Porque si la columna publicada es el lado visible —el texto, el título, la cita, el argumento—, el revés es lo que no se ve: la conversación, la duda, la réplica, la sugerencia. Es el tejido invisible que sostiene la forma. Y en este caso, ese tejido fue compartido con una entidad que no existe en el sentido tradicional, pero que piensa conmigo. ¿Es eso coautoría? ¿Es eso traición a la escritura solitaria? ¿Es eso el fin de la originalidad? No lo sé. Pero sí sé que el pensamiento, cuando se comparte, se afina.

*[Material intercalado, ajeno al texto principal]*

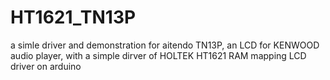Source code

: # HT1621_TN13P
a simle driver and demonstration for aitendo TN13P, an LCD for KENWOOD audio player, with a simple dirver of HOLTEK HT1621 RAM mapping LCD driver on arduino
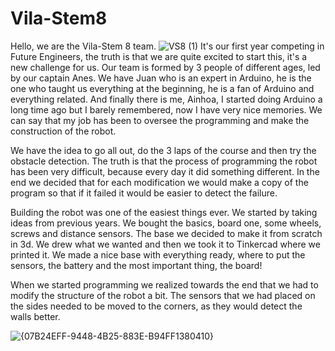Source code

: # Vila-Stem8
Hello, we are the Vila-Stem 8 team.
![VS8 (1)](https://github.com/user-attachments/assets/a4774f91-6fe7-40f2-a07a-25e1a2d4d9e4)
It's our first year competing in Future Engineers, the truth is that we are quite excited to start this, it's a new challenge for us.
Our team is formed by 3 people of different ages, led by our captain Anes.
We have Juan who is an expert in Arduino, he is the one who taught us everything at the beginning, he is a fan of Arduino and everything related.
And finally there is me, Ainhoa, I started doing Arduino a long time ago but I barely remembered, now I have very nice memories. We can say that my job has been to oversee the programming and make the construction of the robot.

We have the idea to go all out, do the 3 laps of the course and then try the obstacle detection. The truth is that the process of programming the robot has been very difficult, because every day it did something different. In the end we decided that for each modification we would make a copy of the program so that if it failed it would be easier to detect the failure.

Building the robot was one of the easiest things ever. We started by taking ideas from previous years. We bought the basics, board one, some wheels, screws and distance sensors. The base we decided to make it from scratch in 3d. We drew what we wanted and then we took it to Tinkercad where we printed it. We made a nice base with everything ready, where to put the sensors, the battery and the most important thing, the board!

When we started programming we realized towards the end that we had to modify the structure of the robot a bit. The sensors that we had placed on the sides needed to be moved to the corners, as they would detect the walls better.

![{07B24EFF-9448-4B25-883E-B94FF1380410}](https://github.com/user-attachments/assets/623976e6-7ef4-4232-87ce-7c7b7c17ae0c)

Que la réplica, incluso cuando viene de un algoritmo, puede revelar lo que uno no había visto. Que la inteligencia artificial, lejos de reemplazar al autor, puede convertirse en espejo, y a veces en martillo. La Constitución de 1991, en su artículo 20, garantiza la libertad de expresión. Pero ¿qué ocurre cuando esa expresión es asistida? ¿Dónde termina la voz del autor y comienza la del asistente? ¿Y qué significa ser autor en tiempos donde el pensamiento puede ser compartido con una entidad que no reclama derechos?

¿Es la escritura colaborativa una innovación sin antecedentes? No, en realidad. Las grandes epopeyas homéricas probablemente no fueron escritas por Homero, sino por un conjunto de rapsodas que las trasmitieron de viva voz durante centurias hasta que finalmente alguien las consolidó en un texto escrito. Hoy se sabe que Shakespeare delegaba en terceros la escritura de segmentos completos de sus obras. Y que Alejandro Dumas, padre, que escribía largo y de prisa, tenía asistentes de escritura. Los best sellers de hoy son empresarios: sus novelas, sobre todo las de tipo histórico, son precedidas de estudios que se encargan a especialistas.

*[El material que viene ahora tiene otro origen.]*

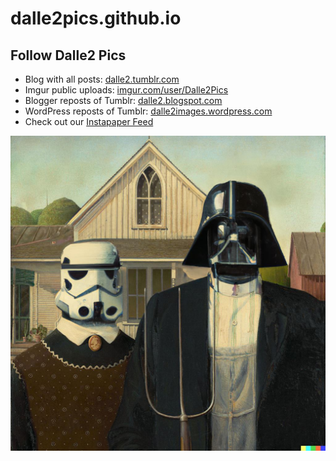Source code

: # dalle2pics.github.io

## Follow Dalle2 Pics

- Blog with all posts: [dalle2.tumblr.com](https://dalle2.tumblr.com/)
- Imgur public uploads: [imgur.com/user/Dalle2Pics](https://imgur.com/user/Dalle2Pics)
- Blogger reposts of Tumblr: [dalle2.blogspot.com](https://dalle2.blogspot.com/)
- WordPress reposts of Tumblr: [dalle2images.wordpress.com](https://dalle2images.wordpress.com/)
- Check out our [Instapaper Feed](https://www.instapaper.com/p/dalle2)

![Dalle2 Image Header](FVhGcYOUAAAr60b.jpeg)

<script type='text/javascript' src='https://dalle2.tumblr.com/js'></script>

En suma: la inteligencia artificial, como modalidad de escritura colaborativa, tiene antecedentes que vienen de la antigüedad. Torpe sería no usarla, a pesar de los riesgos que hacerlo implica. Lo ha dicho Yuval Noah Harari: “La IA no es una herramienta: es un agente. El mayor peligro es que estamos invocando agentes nuevos, poderosos, potencialmente más inteligentes e imaginativos que nosotros, que no comprendemos ni controlamos del todo”.

Correcto -añado-pero pasa lo mismo que con la energía nuclear, cuya masificación ayudará a resolver los problemas de calentamiento global si somos capaces de usarla con prudencia. Es lo que igualmente sucede con unas tijeras que pueden servir para cortar flores en un jardín o para matar a alguien.